About two weeks ago I orchestrated moving my herb garden including mature rosemary and Cleveland sage bushes. I wanted the herb garden closer to the back door for easier access. I also wanted to re-purpose the bed (vegetable bed four of seven) to serve as Hubby’s new home for his collard greens and my cucumber trellis. Alas, I did not know it then, but in the transplant process, we had damaged the root balls beyond repair. First, the sage and rosemary drooped, then they withered, then they burnt to a crisp despite plenty of watering. Replacement was the only option, so off I went to the local nursery. I have planted the new sage and rosemary seedlings in their new home. Hopefully I can train them to conform nicely to their new space. In the meantime, I’ll have to make do with my dried herbs until they grow large enough to safely provide fodder for my spice rack.

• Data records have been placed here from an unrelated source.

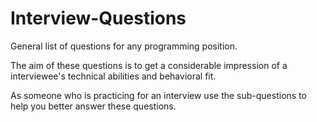 # Interview-Questions

General list of questions for any programming position. 

The aim of these questions is to get a considerable impression of a interviewee's technical abilities and behavioral fit.

As someone who is practicing for an interview use the sub-questions to help you better answer these questions.
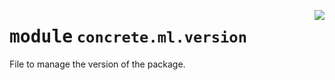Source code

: <!-- markdownlint-disable -->

<a href="https://github.com/zama-ai/concrete-ml-internal/tree/main/src/concrete/ml/version.py#L0"><img align="right" style="float:right;" src="https://img.shields.io/badge/-source-cccccc?style=flat-square"></a>

# <kbd>module</kbd> `concrete.ml.version`

File to manage the version of the package.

As for my attempts at growing perennial flowers, the jury is still out.  I started my second planting of cooler season vegetables, including perennial flower seeds, in February with some success. I have radishes galore and my carrots are beginning to make an appearance. I also have a significant amount of ‘volunteer’ tomatoes, the children of last year’s crop. The humor is not lost on me; I plant lettuces, broccoli, carrots, and flowers and the first thing that comes out of the ground is tomatoes. Though the vegetables are making their appearance, it is harder to discern the flowers from the weeds. I think I see a couple of suspects, but only time will tell if they are really the hollyhocks, black-eyed susans, butterfly bush and yarrow that I originally planted. I have high hopes though, and that is the promise of a seed, that it will germinate in the future.